GIVEN RECORDS ▸
== == ==

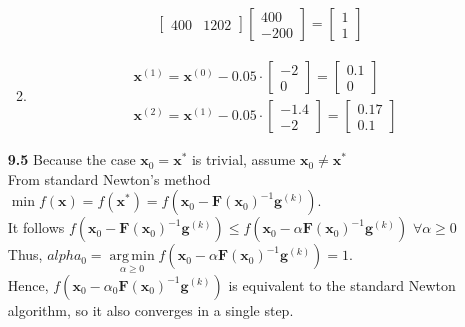 \documentclass[10pt]{article}
\DeclareMathOperator*{\argmin}{arg\,min}
\begin{document}
\begin{enumerate}
\begin{enumerate}
\begin{align*}
\begin{bmatrix}
                400 & 1202
            \end{bmatrix}\begin{bmatrix}
                400\\
                -200
            \end{bmatrix}=\begin{bmatrix}
                1\\
                1
            \end{bmatrix}
        \end{align*}
        \item \begin{align*}
            &\mathbf{x}^{(1)}=\mathbf{x}^{(0)}-0.05\cdot\begin{bmatrix}
                -2\\
                0
            \end{bmatrix}=\begin{bmatrix}
                0.1\\
                0
            \end{bmatrix}\\
            & \mathbf{x}^{(2)}=\mathbf{x}^{(1)}-0.05\cdot\begin{bmatrix}
                -1.4\\
                -2
            \end{bmatrix}=\begin{bmatrix}
                0.17\\
                0.1
            \end{bmatrix}
        \end{align*}
    \end{enumerate}
    \item [\textbf{9.5}] Because the case $\mathbf{x}_0=\mathbf{x}^*$ is trivial, assume $\mathbf{x}_0\neq\mathbf{x}^*$\\
    From standard Newton's method $\min f(\mathbf{x})=f(\mathbf{x}^*)=f(\mathbf{x}_0-{\mathbf{F}(\mathbf{x}_0)}^{-1}\mathbf{g}^{(k)})$.\\
    It follows $f(\mathbf{x}_0-{\mathbf{F}(\mathbf{x}_0)}^{-1}\mathbf{g}^{(k)})\le f(\mathbf{x}_0-\alpha{\mathbf{F}(\mathbf{x}_0)}^{-1}\mathbf{g}^{(k)})$ $\forall \alpha\ge 0$\\
    Thus, $alpha_0=\underset{\alpha\ge 0}{\argmin}f(\mathbf{x}_0-\alpha{\mathbf{F}(\mathbf{x}_0)}^{-1}\mathbf{g}^{(k)})=1$.\\
    Hence, $f(\mathbf{x}_0-\alpha_0{\mathbf{F}(\mathbf{x}_0)}^{-1}\mathbf{g}^{(k)})$ is equivalent to the standard Newton algorithm, so it also converges in a single step.

\end{enumerate}
\end{document}
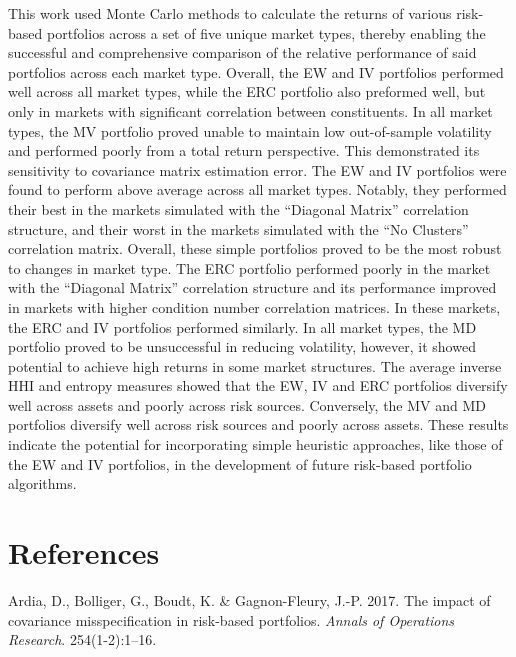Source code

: \documentclass[11pt,preprint, authoryear]{elsarticle}
\numberwithin{equation}{section}
\numberwithin{figure}{section}
\numberwithin{table}{section}
\begin{document}
This work used Monte Carlo methods to calculate the returns of various
risk-based portfolios across a set of five unique market types, thereby
enabling the successful and comprehensive comparison of the relative
performance of said portfolios across each market type. Overall, the EW
and IV portfolios performed well across all market types, while the ERC
portfolio also preformed well, but only in markets with significant
correlation between constituents. In all market types, the MV portfolio
proved unable to maintain low out-of-sample volatility and performed
poorly from a total return perspective. This demonstrated its
sensitivity to covariance matrix estimation error. The EW and IV
portfolios were found to perform above average across all market types.
Notably, they performed their best in the markets simulated with the
``Diagonal Matrix'' correlation structure, and their worst in the
markets simulated with the ``No Clusters'' correlation matrix. Overall,
these simple portfolios proved to be the most robust to changes in
market type. The ERC portfolio performed poorly in the market with the
``Diagonal Matrix'' correlation structure and its performance improved
in markets with higher condition number correlation matrices. In these
markets, the ERC and IV portfolios performed similarly. In all market
types, the MD portfolio proved to be unsuccessful in reducing
volatility, however, it showed potential to achieve high returns in some
market structures. The average inverse HHI and entropy measures showed
that the EW, IV and ERC portfolios diversify well across assets and
poorly across risk sources. Conversely, the MV and MD portfolios
diversify well across risk sources and poorly across assets. These
results indicate the potential for incorporating simple heuristic
approaches, like those of the EW and IV portfolios, in the development
of future risk-based portfolio algorithms.

\newpage

\hypertarget{references}{%
\section*{References}\label{references}}

\hypertarget{refs}{}
\leavevmode\hypertarget{ref-ardia2017}{}%
Ardia, D., Bolliger, G., Boudt, K. \& Gagnon-Fleury, J.-P. 2017. The
impact of covariance misspecification in risk-based portfolios.
\emph{Annals of Operations Research}. 254(1-2):1--16.
\end{document}
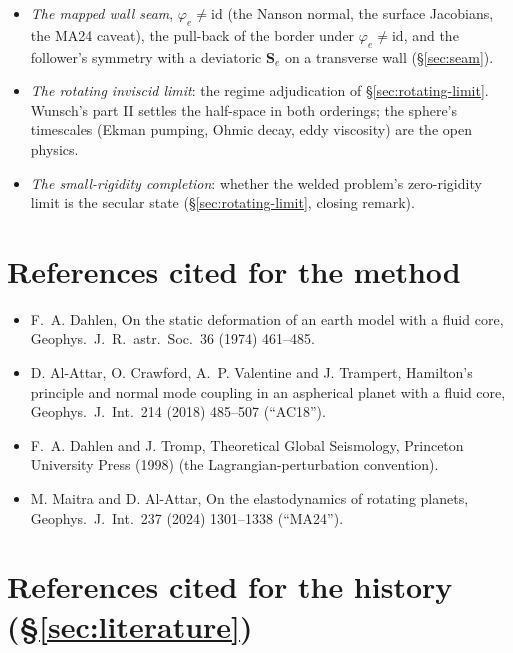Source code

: \documentclass[11pt]{article}
\theoremstyle{definition}
\theoremstyle{remark}
\newcommand{\Se}{\mathbf{S}_e}
\begin{document}
\begin{itemize}
\item \emph{The mapped wall seam}, $\varphi_e \ne \mathrm{id}$ (the
  Nanson normal, the surface Jacobians, the MA24 caveat), the pull-back
  of the border under $\varphi_e \ne \mathrm{id}$, and the follower's
  symmetry with a deviatoric $\Se$ on a transverse wall
  (\S\ref{sec:seam}).
\item \emph{The rotating inviscid limit}: the regime adjudication of
  \S\ref{sec:rotating-limit}. Wunsch's part II settles the half-space in
  both orderings; the sphere's timescales (Ekman pumping, Ohmic decay,
  eddy viscosity) are the open physics.
\item \emph{The small-rigidity completion}: whether the welded problem's
  zero-rigidity limit is the secular state (\S\ref{sec:rotating-limit},
  closing remark).
\end{itemize}

\section*{References cited for the method}

\begin{itemize}\small
\item F.~A. Dahlen, On the static deformation of an earth model with a
  fluid core, Geophys.\ J.\ R.\ astr.\ Soc.\ 36 (1974) 461--485.
\item D. Al-Attar, O. Crawford, A.~P. Valentine and J. Trampert,
  Hamilton's principle and normal mode coupling in an aspherical planet
  with a fluid core, Geophys.\ J.\ Int.\ 214 (2018) 485--507 (``AC18'').
\item F.~A. Dahlen and J. Tromp, Theoretical Global Seismology,
  Princeton University Press (1998) (the Lagrangian-perturbation
  convention).
\item M. Maitra and D. Al-Attar, On the elastodynamics of rotating
  planets, Geophys.\ J.\ Int.\ 237 (2024) 1301--1338 (``MA24'').
\end{itemize}

\section*{References cited for the history (\S\ref{sec:literature})}
\end{document}
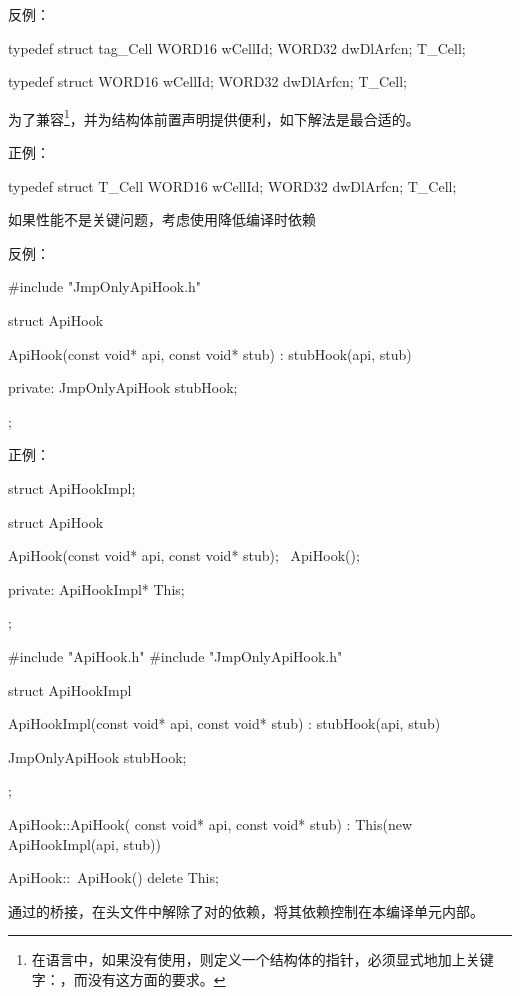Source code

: \begin{content}
反例：
\begin{leftbar}
\begin{c++}
typedef struct tag_Cell
{
    WORD16 wCellId;
    WORD32 dwDlArfcn;
} T_Cell;

typedef struct
{
    WORD16 wCellId;
    WORD32 dwDlArfcn;
} T_Cell;
\end{c++}
\end{leftbar}

为了兼容\clang{}\footnote{在\clang{}语言中，如果没有使用，则定义一个结构体的指针，必须显式地加上关键字：，而\cpp{}没有这方面的要求。}，并为结构体前置声明提供便利，如下解法是最合适的。

正例：
\begin{leftbar}
\begin{c++}
typedef struct T_Cell
{
    WORD16 wCellId;
    WORD32 dwDlArfcn;
} T_Cell;
\end{c++}
\end{leftbar}

\begin{advise}
如果性能不是关键问题，考虑使用降低编译时依赖
\end{advise}

反例：
\begin{leftbar}
\begin{c++}
#include "JmpOnlyApiHook.h"

struct ApiHook
{
    ApiHook(const void* api, const void* stub)
      : stubHook(api, stub)
    {}

private:
    JmpOnlyApiHook stubHook;
};
\end{c++}
\end{leftbar}

正例：
\begin{leftbar}
\begin{c++}
struct ApiHookImpl;

struct ApiHook
{
    ApiHook(const void* api, const void* stub);
    ~ApiHook();

private:
    ApiHookImpl* This;
};
\end{c++}
\end{leftbar}

\begin{leftbar}
\begin{c++}
#include "ApiHook.h"
#include "JmpOnlyApiHook.h"

struct ApiHookImpl
{
   ApiHookImpl(const void* api, const void* stub)
     : stubHook(api, stub)
   {
   }

   JmpOnlyApiHook stubHook;
};

ApiHook::ApiHook( const void* api, const void* stub)
  : This(new ApiHookImpl(api, stub))
{
}

ApiHook::~ApiHook()
{
    delete This;
}
\end{c++}
\end{leftbar}

通过的桥接，在头文件中解除了对的依赖，将其依赖控制在本编译单元内部。

\end{content}

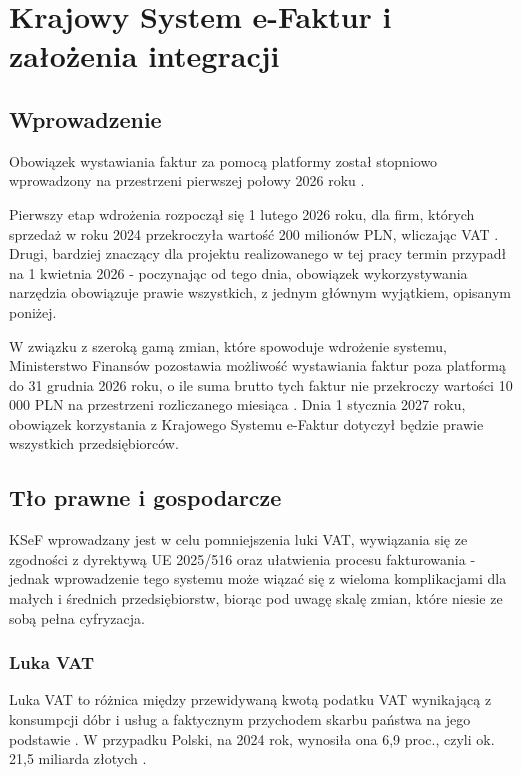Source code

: \chapter{Krajowy System e-Faktur i założenia integracji}
\section{Wprowadzenie}
Obowiązek wystawiania faktur za pomocą platformy został stopniowo wprowadzony na przestrzeni pierwszej połowy 2026 roku \parencite{ministerstwo_finansow_pytania_2025}. 

Pierwszy etap wdrożenia rozpoczął się 1 lutego 2026 roku, dla firm, których sprzedaż w roku 2024 przekroczyła wartość 200 milionów PLN, wliczając VAT \parencite{ministerstwo_finansow_terminy_2025}. Drugi, bardziej znaczący dla projektu realizowanego w tej pracy termin przypadł na 1 kwietnia 2026 \parencite{ministerstwo_finansow_terminy_2025} - poczynając od tego dnia, obowiązek wykorzystywania narzędzia obowiązuje prawie wszystkich, z jednym głównym wyjątkiem, opisanym poniżej.

W związku z szeroką gamą zmian, które spowoduje wdrożenie systemu, Ministerstwo Finansów pozostawia możliwość wystawiania faktur poza platformą do 31 grudnia 2026 roku, o ile suma brutto tych faktur nie przekroczy wartości 10 000 PLN na przestrzeni rozliczanego miesiąca \parencite{ministerstwo_finansow_zakres_2025}. Dnia 1 stycznia 2027 roku, obowiązek korzystania z Krajowego Systemu e-Faktur dotyczył będzie prawie wszystkich przedsiębiorców.

\section{Tło prawne i gospodarcze}
KSeF wprowadzany jest w celu pomniejszenia luki VAT, wywiązania się ze zgodności z dyrektywą UE 2025/516 oraz ułatwienia procesu fakturowania \parencite{ministerstwo_finansow_pytania_2025,vida_council_2025} - jednak wprowadzenie tego systemu może wiązać się z wieloma komplikacjami dla małych i średnich przedsiębiorstw, biorąc pod uwagę skalę zmian, które niesie ze sobą pełna cyfryzacja.

\subsection{Luka VAT}
Luka VAT to różnica między przewidywaną kwotą podatku VAT wynikającą z konsumpcji dóbr i usług a faktycznym przychodem skarbu państwa na jego podstawie \parencite{mf_raport_luka_2019}. W przypadku Polski, na 2024 rok, wynosiła ona 6,9 proc., czyli ok. 21,5 miliarda złotych \parencite{mf_wiadomosci_luka_2024}.

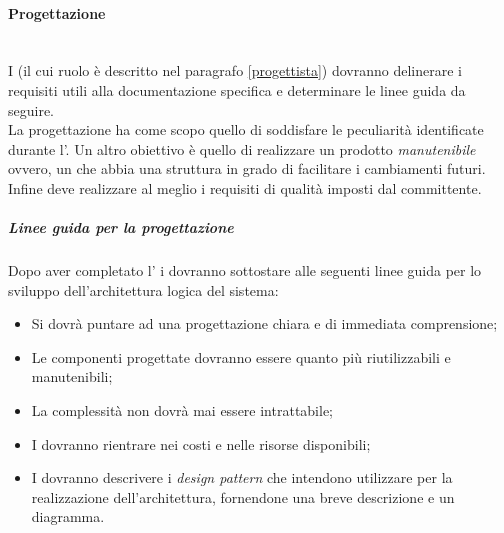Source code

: \paragraph{Progettazione}
	~\\I \progs{} (il cui ruolo è descritto nel paragrafo \ref{progettista}) dovranno delinerare i requisiti utili alla documentazione specifica e determinare le linee guida da seguire.
	~\\La progettazione ha come scopo quello di soddisfare le peculiarità identificate durante l'\AdR. Un altro obiettivo è quello di realizzare un prodotto \emph{manutenibile} ovvero, un 
	 che abbia una struttura in grado di facilitare i cambiamenti futuri.
	\\Infine deve realizzare al meglio i requisiti di qualità imposti dal committente.
	\subparagraph{Linee guida per la progettazione}
	Dopo aver completato l'\AdR{} i \progs{} dovranno sottostare alle seguenti linee guida per lo sviluppo dell'architettura logica del sistema:
	\begin{itemize}
		\item Si dovrà puntare ad una progettazione chiara e di immediata comprensione;
		\item Le componenti progettate dovranno essere quanto più riutilizzabili e manutenibili;
		\item La complessità non dovrà mai essere intrattabile;
		\item I \progs{} dovranno rientrare nei costi e nelle risorse disponibili;
		\item I \progs{} dovranno descrivere i \emph{design pattern} che intendono utilizzare per la realizzazione dell'architettura, fornendone una breve descrizione e un diagramma.
	\end{itemize}
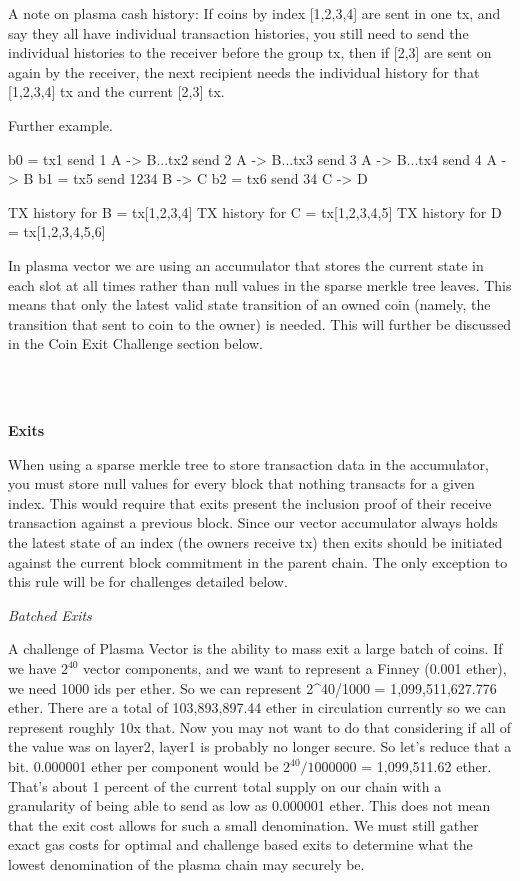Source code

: \documentclass[11pt]{article}
\begin{document}
A note on plasma cash history:
If coins by index [1,2,3,4] are sent in one tx, and say they all have individual transaction histories, you still need to send the individual histories to the receiver before the group tx, then if [2,3] are sent on again by the receiver, the next recipient needs the individual history for that [1,2,3,4] tx and the current [2,3] tx.

Further example.

b0 = tx1 send 1 A -> B...tx2 send 2 A -> B...tx3 send 3 A -> B...tx4 send 4 A -> B
b1 = tx5 send 1234 B -> C
b2 = tx6 send 34 C -> D

TX history for B = tx[1,2,3,4]
TX history for C = tx[1,2,3,4,5]
TX history for D = tx[1,2,3,4,5,6]

In plasma vector we are using an accumulator that stores the current state in each slot at all times rather than null values in the sparse merkle tree leaves. This means that only the latest valid state transition of an owned coin (namely, the transition that sent to coin to the owner) is needed. This will further be discussed in the Coin Exit Challenge section below.

\\
\\

\centerline{\textbf{Exits}}

When using a sparse merkle tree to store transaction data in the accumulator, you must store null values for every block that nothing transacts for a given index. This would require that exits present the inclusion proof of their receive transaction against a previous block. Since our vector accumulator always holds the latest state of an index (the owners receive tx) then exits should be initiated against the current block commitment in the parent chain. The only exception to this rule will be for challenges detailed below.


\centerline{\textit{Batched Exits}}

A challenge of Plasma Vector is the ability to mass exit a large batch of coins. If we have $2^{40}$ vector components, and we want to represent a Finney (0.001 ether), we need 1000 ids per ether. So we can represent 2^40/1000 = 1,099,511,627.776 ether. There are a total of 103,893,897.44 ether in circulation currently so we can represent roughly  10x that. Now you may not want to do that considering if all of the value was on layer2, layer1 is probably no longer secure. So let's reduce that a bit. 0.000001 ether per component would be $2^{40}/1000000$ = 1,099,511.62 ether. That's about 1 percent of the current total supply on our chain with a granularity of being able to send as low as 0.000001 ether. This does not mean that the exit cost allows for such a small denomination. We must still gather exact gas costs for optimal and challenge based exits to determine what the lowest denomination of the plasma chain may securely be. 
\end{document}
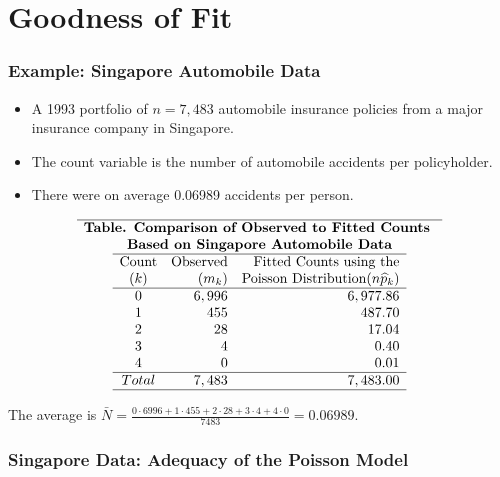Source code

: \documentclass[]{book}
\theoremstyle{definition}
\theoremstyle{definition}
\theoremstyle{definition}
\theoremstyle{remark}
\begin{document}
\section{Goodness of Fit}\label{goodness-of-fit}

\subsubsection{Example: Singapore Automobile
Data}\label{example-singapore-automobile-data}

\begin{itemize}
\item
  A 1993 portfolio of \(n=7,483\) automobile insurance policies from a
  major insurance company in Singapore.
\item
  The count variable is the number of automobile accidents per
  policyholder.
\item
  There were on average 0.06989 accidents per person.
\end{itemize}

\[
\begin{matrix}
\hline \textbf{Table. Comparison of Observed to Fitted Counts } \\
\textbf{Based on Singapore Automobile Data} \\
\begin{array}{crr}
\hline
\text{Count} & \text{Observed} & \text{Fitted Counts using the} \\
(k) & (m_k) & \text{Poisson Distribution} (n\widehat{p}_k) \\
\hline
0 & 6,996 & 6,977.86 \\
1 & 455 & 487.70 \\
2 & 28 & 17.04 \\
3 & 4 & 0.40 \\
4 & 0 & 0.01 \\ \hline Total & 7,483 & 7,483.00 \\ \hline
\end{array}
\end{matrix}\]

The average is
\(\bar{N} = \frac{0\cdot 6996 + 1 \cdot 455 + 2 \cdot 28 + 3 \cdot 4 + 4 \cdot 0}{7483} = 0.06989\).

\subsubsection{Singapore Data: Adequacy of the Poisson
Model}\label{singapore-data-adequacy-of-the-poisson-model}
\end{document}
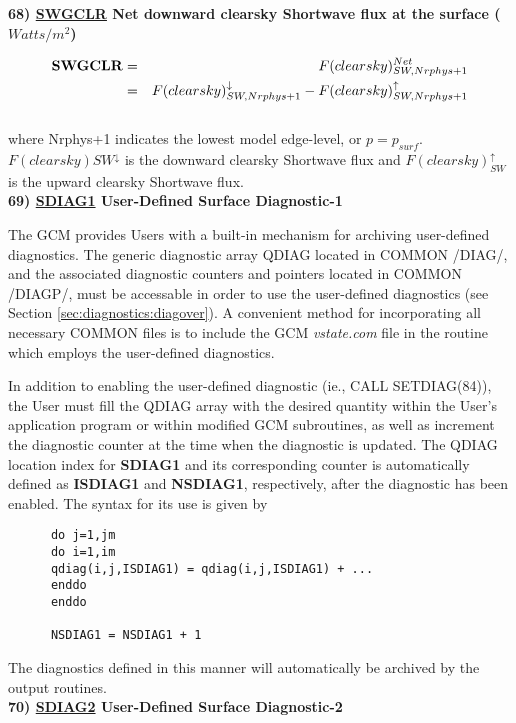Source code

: \noindent
{\bf 68)  \underline {SWGCLR} Net downward clearsky Shortwave flux at the surface ($Watts/m^2$) }

\noindent
\begin{eqnarray*}
{\bf SWGCLR} & =  & F(clearsky)_{SW,Nrphys+1}^{Net} \\
             & =  & F(clearsky)_{SW,Nrphys+1}^\downarrow - F(clearsky)_{SW,Nrphys+1}^\uparrow
\end{eqnarray*}
\noindent
\\
where Nrphys+1 indicates the lowest model edge-level, or $p = p_{surf}$.
$F(clearsky){SW}^\downarrow$ is
the downward clearsky Shortwave flux and $F(clearsky)_{SW}^\uparrow$ is 
the upward clearsky Shortwave flux.
\\

\noindent
{\bf 69)  \underline {SDIAG1} User-Defined Surface Diagnostic-1 }

\noindent
The GCM provides Users with a built-in mechanism for archiving user-defined
diagnostics.  The generic diagnostic array QDIAG located in COMMON /DIAG/, and the associated 
diagnostic counters and pointers located in COMMON /DIAGP/,
must be accessable in order to use the user-defined diagnostics (see Section \ref{sec:diagnostics:diagover}).  
A convenient method for incorporating all necessary COMMON files is to
include the GCM {\em vstate.com} file in the routine which employs the
user-defined diagnostics.

\noindent
In addition to enabling the user-defined diagnostic (ie., CALL SETDIAG(84)), the User must fill 
the QDIAG array with the desired quantity within the User's
application program or within modified GCM subroutines, as well as increment
the diagnostic counter at the time when the diagnostic is updated.  
The QDIAG location index for {\bf SDIAG1} and its corresponding counter is 
automatically defined as {\bf ISDIAG1} and {\bf NSDIAG1}, respectively, after the 
diagnostic has been enabled.  
The syntax for its use is given by
\begin{verbatim}
      do j=1,jm
      do i=1,im
      qdiag(i,j,ISDIAG1) = qdiag(i,j,ISDIAG1) + ...
      enddo
      enddo

      NSDIAG1 = NSDIAG1 + 1
\end{verbatim}
The diagnostics defined in this manner will automatically be archived by the output routines.
\\

\noindent
{\bf 70)  \underline {SDIAG2} User-Defined Surface Diagnostic-2 }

== == ==

ABOUT THIS TASK ▸
Reproduce every line of the material above that has the string "insurance".

SOLUTION BELOW ▸
  A 1993 portfolio of \(n=7,483\) automobile insurance policies from a
  major insurance company in Singapore.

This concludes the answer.